Withering melas

April 22, 2018

Fears of security and close to no support from the governments has resulted in age-old festivals becoming a shadow of their former glorious past

Withering melas

Usually, programmes of music are held with the onset of spring in a city that has not really forgotten to celebrate its festivals, which in more cases than one are aligned to the seasons. Basant, the primary festival to celebrate spring with the splash of colour in the attire and kaleidoscopic kite flying, has become a casualty of our own puritanic exclusivity, couched in the trumped up fears of public safety.

Last week, the two-day Sangeet Mela held at Alhamra in Lahore brought the young and not so young on one platform. On the first day of the mela, Ustad Hamid Ali Khan, Tarranum Naz, Riaz Nadeem, Aman Ali, Shujaat Bobby, Saima Akhtar, Muhammad Arshad, Shafaq Ali, Ejaz Ali, and Shaffat Awan, and on the second day Ghulam Abbas, Nida Faiz, Farhana Arshad, Farwa, Abdul Rauf, Shabnam Tahir, Inayat Babar, Imran Shaukat, Asif Javed and Riaz Qadri performed to full houses.

Ustad Hamid Ali Khan, Tarranum Naz and Ghulam Abbas are recognized vocalists and have been performing for the last 50 odd years. They are the examples which the younger vocalists and performers are supposed to emulate, so it was good that the new performed with the established to give the semblance of continuity.

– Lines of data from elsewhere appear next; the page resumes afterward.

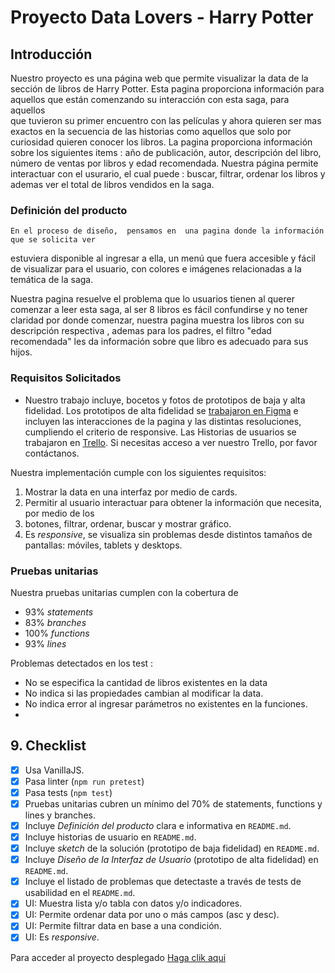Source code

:  # Proyecto Data Lovers - Harry Potter

## Introducción 

  Nuestro proyecto es una página web que permite visualizar la data de la sección de libros de Harry Potter.
Esta pagina proporciona información para  aquellos que están comenzando su interacción con esta saga, para aquellos  
que tuvieron su primer encuentro con las películas y ahora quieren ser mas exactos en la secuencia de 
las historias como aquellos que solo por curiosidad quieren conocer los libros.
  La pagina proporciona información sobre los siguientes items  : año de publicación, autor, descripción del libro, 
número de ventas por libros y edad recomendada.
  Nuestra página permite interactuar con el usurario, el cual puede : buscar,  filtrar,  ordenar los libros y ademas ver el total de libros vendidos en la saga.

### Definición del producto

    En el proceso de diseño,  pensamos en  una pagina donde la información que se solicita ver 
  estuviera disponible al ingresar a ella, un menú que fuera accesible y fácil de visualizar para el usuario,
  con colores e imágenes relacionadas a la temática de la saga.

  Nuestra pagina resuelve el problema que lo usuarios tienen al querer comenzar a leer esta saga, al ser 8 libros es fácil confundirse y no tener claridad por donde comenzar, nuestra pagina muestra los libros con su descripción respectiva , ademas para los padres, el filtro "edad recomendada" les da información sobre que libro es adecuado para sus hijos.


### Requisitos Solicitados

- Nuestro trabajo incluye, bocetos y fotos de prototipos de baja y alta fidelidad. Los prototipos de alta fidelidad
  se [trabajaron en Figma](https://www.figma.com/file/ijkT36AZMjAyWD3STYQLge/Harry-Potter?node-id=0%3A1&t=SyfdPiLjhgx6w1DK-1) e incluyen las interacciones de la pagina y las distintas resoluciones, cumpliendo el criterio de responsive. Las Historias de usuarios se trabajaron en [Trello](https://trello.com/b/kLZDGcTZ/general).
  Si necesitas acceso a ver nuestro Trello, por favor contáctanos.  

Nuestra  implementación cumple con los siguientes requisitos:

1. Mostrar la data en una interfaz por medio de  cards.
2. Permitir al usuario interactuar para obtener la información que necesita, por medio de los 
3. botones, filtrar, ordenar, buscar y mostrar gráfico.
4. Es _responsive_, se visualiza sin problemas desde distintos
   tamaños de pantallas: móviles, tablets y desktops.


### Pruebas unitarias

Nuestra pruebas unitarias cumplen con la cobertura de 

- 93% _statements_
- 83% _branches_
- 100% _functions_
- 93% _lines_
 
 Problemas detectados en los test :

 - No se especifica la cantidad de libros existentes en la data
 - No indica si las propiedades cambian al modificar la data.
 - No indica error al ingresar parámetros no existentes en la funciones.
- 
  

## 9. Checklist

* [x] Usa VanillaJS.
* [x] Pasa linter (`npm run pretest`)
* [x] Pasa tests (`npm test`)
* [x] Pruebas unitarias cubren un mínimo del 70% de statements, functions y
  lines y branches.
* [x] Incluye _Definición del producto_ clara e informativa en `README.md`.
* [x] Incluye historias de usuario en `README.md`.
* [x] Incluye _sketch_ de la solución (prototipo de baja fidelidad) en
  `README.md`.
* [x] Incluye _Diseño de la Interfaz de Usuario_ (prototipo de alta fidelidad)
  en `README.md`.
* [x] Incluye el listado de problemas que detectaste a través de tests de
  usabilidad en el `README.md`.
* [x] UI: Muestra lista y/o tabla con datos y/o indicadores.
* [x] UI: Permite ordenar data por uno o más campos (asc y desc).
* [x] UI: Permite filtrar data en base a una condición.
* [x] UI: Es _responsive_.

Para acceder al proyecto desplegado [Haga clik aqui](https://saramh7.github.io/DEV005-data-lovers/)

It may be stressed, however, that the moment these established performers begin to sing they are also accosted by the various farmaishes from the audiences, mostly of their popular numbers. This onslaught of farmaish can be a very limiting factor for it inhibits the performers from singing anything new or to venture forth into experimentation, which after years of being in the field could be a welcome change for them. But the onslaught is so insistent that they don’t want to venture away from the recognised comfort zone.

It may be argued to the contrary that the vocalist or the performers perform to the pleasure of audiences, and they cut their act according to what receives the highest accolades. But appreciation and fan following can always put spanners in the works of artistes, who perceive their art as a process or as a journey, with the possibility of the lurking shadow of slowing down and stagnating being ever palpable. The struggle to say/sing something new or to venture forth, that is much greater in the younger years of one’s life, has many attendant fears and inhibitions as the decades go by. And if the external environment too is not helpful then the inhibition surges to such a level that it becomes difficult to negotiate round it.

Radio Pakistan in its days of glory used to hold music programme Jashn e Baharan usually in its own premises, and most of the top-level artistes performed in it. This was also broadcast over the network and people far and wide could benefit from it and listen to very good music. But, with the gradual lessening of the importance of radio, these activities first became sporadic and then totally disappeared from the broadcasting and national cultural scene.

Mela Chiraghan, one of the biggest festivals in the province, is only a shadow of its former glorious past. Baisakhi too is being shoved aside increasingly, being labelled as a Sikh festival. Instead more urban festivals are taking their place. With the cities now holding greater percentages of population than ever before, the activities in the cities are now gaining more cultural significance.

Even festivals like the Mela Chiraghan that was held in the city of Lahore had a distinct rural feel about it. Sprawling makeshift shops would be set up where buying and selling of goods was considered to be an important part of festivities. Shopping formed a fair measure of fun and was not considered as being separate from it.

Similarly, Baisakhi, which was meant to celebrate a good yield and a thanksgiving of abundance, was held once the harvesting had been done and the farmers had a bit of spare cash in their pockets to dispense with. Horse and cattle show or the awami melas as designated by the Pakistan Peoples Party in its first stint, held with a kind of a mixture of rural and urban feel, was backed by the regimen of the military. But for many years this has withered away, so to say, in the wake of no definite decision from the government.

These festivals were managed from behind the scenes by committees and organisations that operated more at the local level. But now the arts councils and other organisations in the city, run by the governments or privately managed, appear to be more involved in the promotion of cultural activity than before. The government-organised programmes have greater diffidence than the other programmes which contained a spirit of freedom and abandonment, which may not after all be a bad thing.

Being too tied up in formalities can be too curbing and off-putting where the common people are involved. Some of the programme or part of it may be planned and the other just provide the space for people to put up their own act or their own show, whatever its quality.

In the past few years, many programmes, public or private, could not be held in open air environment due to fear of security, and many were shifted to indoors, thus the size had to be managed and the free movement of people too had to be curbed.

The environment or the ethos of some of these melas and festivals has changed -- and for the worse. Some of these festivals continue but albeit on a reduced level and some died away gradually.

It appears that the Lahore Arts Council and the Punjab Council of the Arts have jointly planned to hold such programmes. It must be ensured that these are held regularly. It should serve as a platform for discovering new talent as well as a process of honing those who have been discovered. Only then its real purpose will have been served.